Game designer Jane McGonigal’s session this morning had a thought-provoking twist: instead of thinking about how to make virtual reality more like real life, think about making real life more like games. Why? Because games, networked games specifically, work better than real life.
McGonigal gave three reasons: 1) Games come with better instructions; you have a clear goal, and other people share information on how to succeed. 2) Games give you better feedback on your performance in the form of scores and ratings, plus they provide an audience that’s tuned into your success. 3) Games offer better community: everybody’s agreed to same rules and narrative, and you share a heroic sense of purpose.
If you take those lessons and apply them elsewhere, McGonigal suggested, you can capture the attention of a “huge new market of non-gamers.”
Her existing examples included:
* Hybrid cars, which give you great visual feedback on your performance.

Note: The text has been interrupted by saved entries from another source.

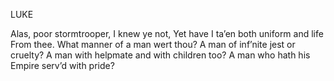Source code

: LUKE 

Alas, poor stormtrooper, I knew ye not,
Yet have I ta’en both uniform and life
From thee. What manner of a man wert thou?
A man of inf’nite jest or cruelty?
A man with helpmate and with children too?
A man who hath his Empire serv’d with pride?
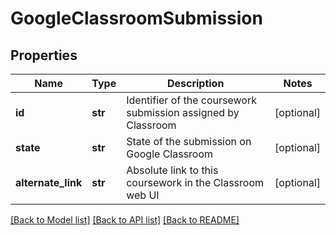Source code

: # GoogleClassroomSubmission

## Properties
Name | Type | Description | Notes
------------ | ------------- | ------------- | -------------
**id** | **str** | Identifier of the coursework submission assigned by Classroom | [optional] 
**state** | **str** | State of the submission on Google Classroom | [optional] 
**alternate_link** | **str** | Absolute link to this coursework in the Classroom web UI | [optional] 

[[Back to Model list]](../README.md#documentation-for-models) [[Back to API list]](../README.md#documentation-for-api-endpoints) [[Back to README]](../README.md)


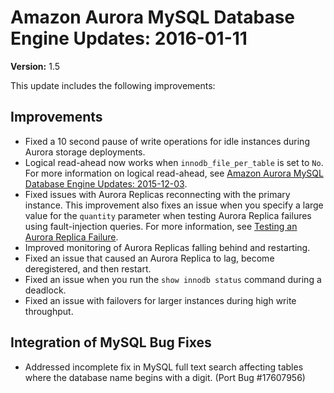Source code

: # Amazon Aurora MySQL Database Engine Updates: 2016\-01\-11<a name="AuroraMySQL.Updates.20160111"></a>

**Version:** 1\.5

This update includes the following improvements:

## Improvements<a name="AuroraMySQL.Updates.20160111.Improvements"></a>
+ Fixed a 10 second pause of write operations for idle instances during Aurora storage deployments\.
+ Logical read\-ahead now works when `innodb_file_per_table` is set to `No`\. For more information on logical read\-ahead, see [Amazon Aurora MySQL Database Engine Updates: 2015\-12\-03](AuroraMySQL.Updates.20151203.md)\.
+ Fixed issues with Aurora Replicas reconnecting with the primary instance\. This improvement also fixes an issue when you specify a large value for the `quantity` parameter when testing Aurora Replica failures using fault\-injection queries\. For more information, see [Testing an Aurora Replica Failure](AuroraMySQL.Managing.md#AuroraMySQL.Managing.FaultInjectionQueries.ReplicaFailure)\.
+ Improved monitoring of Aurora Replicas falling behind and restarting\.
+ Fixed an issue that caused an Aurora Replica to lag, become deregistered, and then restart\.
+ Fixed an issue when you run the `show innodb status` command during a deadlock\.
+ Fixed an issue with failovers for larger instances during high write throughput\.

## Integration of MySQL Bug Fixes<a name="AuroraMySQL.Updates.20160111.BugFixes"></a>
+ Addressed incomplete fix in MySQL full text search affecting tables where the database name begins with a digit\. \(Port Bug \#17607956\) 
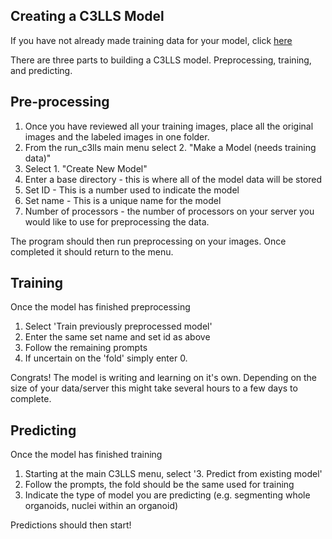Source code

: ## Creating a C3LLS Model

If you have not already made training data for your model, click [here](https://github.com/hbakhtiar/C3LLS/blob/main/Documentation/New%20to%20AI/Create%20Training%20Data.md)

There are three parts to building a C3LLS model. Preprocessing, training, and predicting. 

## Pre-processing

1. Once you have reviewed all your training images, place all the original images and the labeled images in one folder.
2. From the run_c3lls main menu select 2. "Make a Model (needs training data)"
3. Select 1. "Create New Model"
4. Enter a base directory - this is where all of the model data will be stored
5. Set ID - This is a number used to indicate the model
6. Set name - This is a unique name for the model
7. Number of processors - the number of processors on your server you would like to use for preprocessing the data.

The program should then run preprocessing on your images. Once completed it should return to the menu. 

## Training

Once the model has finished preprocessing

1. Select 'Train previously preprocessed model'
2. Enter the same set name and set id as above
3. Follow the remaining prompts
4. If uncertain on the 'fold' simply enter 0.

Congrats! The model is writing and learning on it's own. Depending on the size of your data/server this might take several hours to a few days to complete. 

## Predicting

Once the model has finished training

1. Starting at the main C3LLS menu, select '3. Predict from existing model'
2. Follow the prompts, the fold should be the same used for training
3. Indicate the type of model you are predicting (e.g. segmenting whole organoids, nuclei within an organoid)

Predictions should then start!
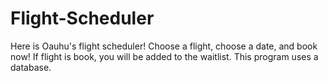 # Flight-Scheduler
Here is Oauhu's flight scheduler! Choose a flight, choose a date, and book now! If flight is book, you will be added to the waitlist. This program uses a database.
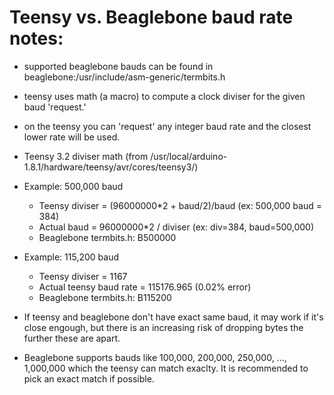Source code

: # Teensy vs. Beaglebone baud rate notes:

* supported beaglebone bauds can be found in
  beaglebone:/usr/include/asm-generic/termbits.h

* teensy uses math (a macro) to compute a clock diviser for the given
  baud 'request.'

* on the teensy you can 'request' any integer baud rate and the
  closest lower rate will be used.

* Teensy 3.2 diviser math (from
  /usr/local/arduino-1.8.1/hardware/teensy/avr/cores/teensy3/)

* Example: 500,000 baud
  - Teensy diviser = (96000000*2 + baud/2)/baud (ex: 500,000 baud = 384)
  - Actual baud = 96000000*2 / diviser (ex: div=384, baud=500,000)
  - Beaglebone termbits.h: B500000
  
* Example: 115,200 baud
  - Teensy diviser = 1167
  - Actual teensy baud rate = 115176.965  (0.02% error)
  - Beaglebone termbits.h: B115200

* If teensy and beaglebone don't have exact same baud, it may work if
  it's close engough, but there is an increasing risk of dropping
  bytes the further these are apart.

* Beaglebone supports bauds like 100,000, 200,000, 250,000, ...,
  1,000,000 which the teensy can match exaclty.  It is recommended to
  pick an exact match if possible.

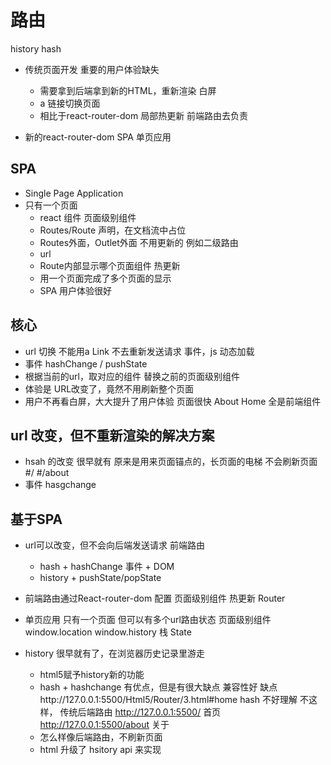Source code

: # 路由

history
hash

- 传统页面开发
  重要的用户体验缺失
  - 需要拿到后端拿到新的HTML，重新渲染
      白屏
  - a 链接切换页面
  - 相比于react-router-dom 局部热更新
  前端路由去负责

- 新的react-router-dom SPA 单页应用

## SPA 
- Single Page Application
- 只有一个页面
  - react 组件
    页面级别组件
  - Routes/Route 声明，在文档流中占位
  - Routes外面，Outlet外面 不用更新的  例如二级路由
  - url 
  - Route内部显示哪个页面组件
    热更新
  - 用一个页面完成了多个页面的显示
  - SPA 用户体验很好

## 核心
  - url 切换
      不能用a
      Link
      不去重新发送请求
      事件，js 动态加载
  - 事件 hashChange / pushState
  - 根据当前的url，取对应的组件
      替换之前的页面级别组件
  - 体验是
      URL改变了，竟然不用刷新整个页面
  - 用户不再看白屏，大大提升了用户体验
      页面很快
      About 
      Home 全是前端组件

## url 改变，但不重新渲染的解决方案
- hsah 的改变  很早就有
    原来是用来页面锚点的，长页面的电梯
    不会刷新页面
    #/
    #/about
- 事件
    hasgchange
    
## 基于SPA
- url可以改变，但不会向后端发送请求 前端路由
  
  - hash + hashChange 事件 + DOM
  - history + pushState/popState
- 前端路由通过React-router-dom 配置  页面级别组件
   热更新 Router
- 单页应用
    只有一个页面 但可以有多个url路由状态
    页面级别组件
    window.location window.history
    栈
    State

- history
    很早就有了，在浏览器历史记录里游走
    - html5赋予history新的功能
    - hash + hashchange 有优点，但是有很大缺点
        兼容性好
        缺点http://127.0.0.1:5500/Html5/Router/3.html#home
        hash 不好理解
        不这样， 传统后端路由
        http://127.0.0.1:5500/  首页
        http://127.0.0.1:5500/about 关于
     - 怎么样像后端路由，不刷新页面
     - html 升级了 hsitory api 来实现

* Chore Wars, a site that offers experience points (a common gaming reward) for completing household tasks.
* Serios, enterprise software designed around virtual currency: when you send an email asking somebody to do something, you assign a virtual dollar level to it. Over time, employees wind up with great visual feedback about who’s spending and receiving attention/currency.
* Cruel 2 B Kind, a game for mobile phones, designed by McGonigal, that assigns you interactions with other people in public spaces.
Got any other examples of game/life crossovers?